Thursday, 18 April 2013

Episode 3: Stag Party


Limbs and antlers

A horrid tangle.

 

Matted hair.

Spatter.

Viscera.


No one dines tonight.

The script for episode 3 is totally horrifying: there’s no food!!!! It’s a food stylist’s worst nightmare.

But there are stags and does galore bounding in and out of the corridors of the mad minds in this episode. So it seems right to give you a recipe for venison stew to ruminate over.

Then, to fill up the rest of this week’s entry, I’ll share with you some shots and stories from the amazing shoots that SonyNBC did for their Hannibal promos and EPKs (electronic press kits).


Get Set

Here is the set being prepped. Eagle-eyed fans of the show will notice that the dining room is not quite the same as Hannibal’s. We completely re-created the set in another studio so the camera would see exactly what was in the art director’s eye.


 
Some of the dishes on Hannibal’s table: Octopus and its babies eating crow; Kidney and sausage pie (to honor the pies of Bryan Fuller’s wonderful Pushing Daisies): Papaya spewing Heart Tartare onto pastry puffs.




















 

Playing with your food

It’s the unspoken part of the food stylist’s professional work ethic:  –  you must play with the food after the shoot. So here I am, hamming it up and strumming the $2,000.00 Jamon Iberico from Episode 7.  The famed black hoof has, sadly, been cut off by customs  so, for our shoot, I sculpt a fake foot for the salted beast out of wax and shoe polish. With the red cord that identifies the Jamon as top grade, the leg could almost be that of a Spanish dancer wearing a patent leather Manolo Blahnik stiletto.


photo courtesy Sharon Seto





Hannibal cleans up en Espanol


This promo (click here) just makes me laugh. Something about that tiny Dyson removing invisible crumbs is so perfect for Hannibal. And it is such a contrast to handling mountains of dishwashing and lugging of tubs of water and bagging pails of garbage and incinerating offal and hours of scrubbing and sweeping that go on in my studio kitchen and the set kitchen every time Hannibal lifts that fork of his.

  
As promised, a recipe for your stag party:
Venison Stew
This recipe will serve 6 to 8. You could serve half of it as stew with buttery mashed potatoes and a warm crusty bread and then make the rest into Pot Pies to freeze for another day.

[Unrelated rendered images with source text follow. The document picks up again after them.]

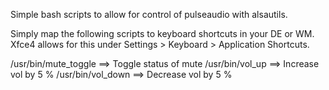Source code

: Simple bash scripts to allow for control of pulseaudio with alsautils.

Simply map the following scripts to keyboard shortcuts in your DE or WM.
Xfce4 allows for this under Settings > Keyboard > Application Shortcuts.

/usr/bin/mute_toggle  ==>  Toggle status of mute
/usr/bin/vol_up       ==>  Increase vol by 5 %
/usr/bin/vol_down     ==>  Decrease vol by 5 %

Stagger the stag so to speak.

Marinade:
2 cups      red wine
1 cup       red wine vinegar
1/2  cup       gin (optional)
½ cup       olive oil
1 Tbsp     chopped garlic
6              juniper berries, crushed
1 tsp         black pepper, crushed
1 tsp         Italian oregano, rubbed
¼ tsp        rosemary

3 lb          venison cut into 1-inch cubes

3 Tbsp     flour
8 slices     bacon cut in 1-inch pieces
3 Tbsp      olive oil
2 cups       veal stock
1               medium onion, cut in ¼-inch slices
3               medium carrots, cut in 1-inch pieces
3               medium parsnips, cut in 1-inch pieces
½ cup       chopped pitted prunes

1. In a large bowl, combine all marinade ingredients and add venison. Marinate in fridge for 4 hours.
2. Preheat oven to 325º. Drain venison, reserving liquid. Pat venison dry with paper towels. Dredge in flour. In a large saute pan, heat 1 Tbsp olive oil over medium high heat, add a third of the venison and fry just until brown. Remove to a Dutch oven or other large, heavy baking dish with lid. Repeat until all venison is browned. Add reserved marinade liquid, beef stock and prunes to baking dish, cover and bake for 1 ½ hour or until meat is tender.
3. In sauté pan, fry bacon over medium-high heat until fat is rendered. Remove bacon and set aside, leaving fat in pan.  Add onions to pan and sauté until golden and translucent. Set aside. Add carrots and parsnips to pan and brown lightly. Add to baking dish along with bacon and onions. Add water if necessary – liquid should just cover the meat. Return baking dish to oven with lid on and bake for another ½ hour or until vegetables are soft and meat is tender. Add salt if necessary.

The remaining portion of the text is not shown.